*What you should do*.
Your answer must match the data word for word.

*Record extracts*.
——————————

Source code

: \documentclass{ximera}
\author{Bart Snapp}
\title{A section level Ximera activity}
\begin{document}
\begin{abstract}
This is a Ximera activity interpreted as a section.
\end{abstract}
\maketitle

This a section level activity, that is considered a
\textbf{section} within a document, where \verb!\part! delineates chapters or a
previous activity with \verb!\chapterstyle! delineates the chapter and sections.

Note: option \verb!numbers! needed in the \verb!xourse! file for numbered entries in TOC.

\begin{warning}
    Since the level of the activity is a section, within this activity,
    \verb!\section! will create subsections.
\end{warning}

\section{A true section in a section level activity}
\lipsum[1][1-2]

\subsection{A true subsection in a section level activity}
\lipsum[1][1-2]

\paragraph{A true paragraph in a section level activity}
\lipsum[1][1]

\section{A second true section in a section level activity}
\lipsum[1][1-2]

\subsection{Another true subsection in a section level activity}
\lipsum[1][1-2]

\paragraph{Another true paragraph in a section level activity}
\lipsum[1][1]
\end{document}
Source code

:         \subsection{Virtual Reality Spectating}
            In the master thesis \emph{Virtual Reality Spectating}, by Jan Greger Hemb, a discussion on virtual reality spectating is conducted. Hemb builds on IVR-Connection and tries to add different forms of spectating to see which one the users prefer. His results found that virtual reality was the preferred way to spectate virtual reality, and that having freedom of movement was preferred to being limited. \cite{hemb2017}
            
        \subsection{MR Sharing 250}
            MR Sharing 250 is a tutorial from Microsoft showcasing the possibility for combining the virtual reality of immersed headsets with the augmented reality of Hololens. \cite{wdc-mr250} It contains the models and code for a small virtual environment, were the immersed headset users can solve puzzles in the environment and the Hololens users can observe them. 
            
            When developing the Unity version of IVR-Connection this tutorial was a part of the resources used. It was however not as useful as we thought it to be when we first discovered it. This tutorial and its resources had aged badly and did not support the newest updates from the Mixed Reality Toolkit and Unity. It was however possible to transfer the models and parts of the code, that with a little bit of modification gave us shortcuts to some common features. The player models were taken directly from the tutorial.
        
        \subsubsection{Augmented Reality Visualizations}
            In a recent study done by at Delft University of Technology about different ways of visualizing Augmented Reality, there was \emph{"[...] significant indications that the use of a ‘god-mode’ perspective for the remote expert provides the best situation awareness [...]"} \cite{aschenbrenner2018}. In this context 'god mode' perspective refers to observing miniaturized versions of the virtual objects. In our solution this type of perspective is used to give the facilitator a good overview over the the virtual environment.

——————————

*Your response*.
Source code

: \documentclass{ximera}
\author{Bart Snapp}
\title{A section level Ximera activity}
\begin{document}
\begin{abstract}
This is a Ximera activity interpreted as a section.
\end{abstract}
\maketitle

This a section level activity, that is considered a
\textbf{section} within a document, where \verb!\part! delineates chapters or a
previous activity with \verb!\chapterstyle! delineates the chapter and sections.

Note: option \verb!numbers! needed in the \verb!xourse! file for numbered entries in TOC.

\begin{warning}
    Since the level of the activity is a section, within this activity,
    \verb!\section! will create subsections.
\end{warning}

\section{A true section in a section level activity}
\lipsum[1][1-2]

\subsection{A true subsection in a section level activity}
\lipsum[1][1-2]

\paragraph{A true paragraph in a section level activity}
\lipsum[1][1]

\section{A second true section in a section level activity}
\lipsum[1][1-2]

\subsection{Another true subsection in a section level activity}
\lipsum[1][1-2]

\paragraph{Another true paragraph in a section level activity}
\lipsum[1][1]
\end{document}
Source code

:         \subsection{Virtual Reality Spectating}
            In the master thesis \emph{Virtual Reality Spectating}, by Jan Greger Hemb, a discussion on virtual reality spectating is conducted. Hemb builds on IVR-Connection and tries to add different forms of spectating to see which one the users prefer. His results found that virtual reality was the preferred way to spectate virtual reality, and that having freedom of movement was preferred to being limited. \cite{hemb2017}
            
        \subsection{MR Sharing 250}
            MR Sharing 250 is a tutorial from Microsoft showcasing the possibility for combining the virtual reality of immersed headsets with the augmented reality of Hololens. \cite{wdc-mr250} It contains the models and code for a small virtual environment, were the immersed headset users can solve puzzles in the environment and the Hololens users can observe them. 
            
            When developing the Unity version of IVR-Connection this tutorial was a part of the resources used. It was however not as useful as we thought it to be when we first discovered it. This tutorial and its resources had aged badly and did not support the newest updates from the Mixed Reality Toolkit and Unity. It was however possible to transfer the models and parts of the code, that with a little bit of modification gave us shortcuts to some common features. The player models were taken directly from the tutorial.
        
        \subsubsection{Augmented Reality Visualizations}
            In a recent study done by at Delft University of Technology about different ways of visualizing Augmented Reality, there was \emph{"[...] significant indications that the use of a ‘god-mode’ perspective for the remote expert provides the best situation awareness [...]"} \cite{aschenbrenner2018}. In this context 'god mode' perspective refers to observing miniaturized versions of the virtual objects. In our solution this type of perspective is used to give the facilitator a good overview over the the virtual environment.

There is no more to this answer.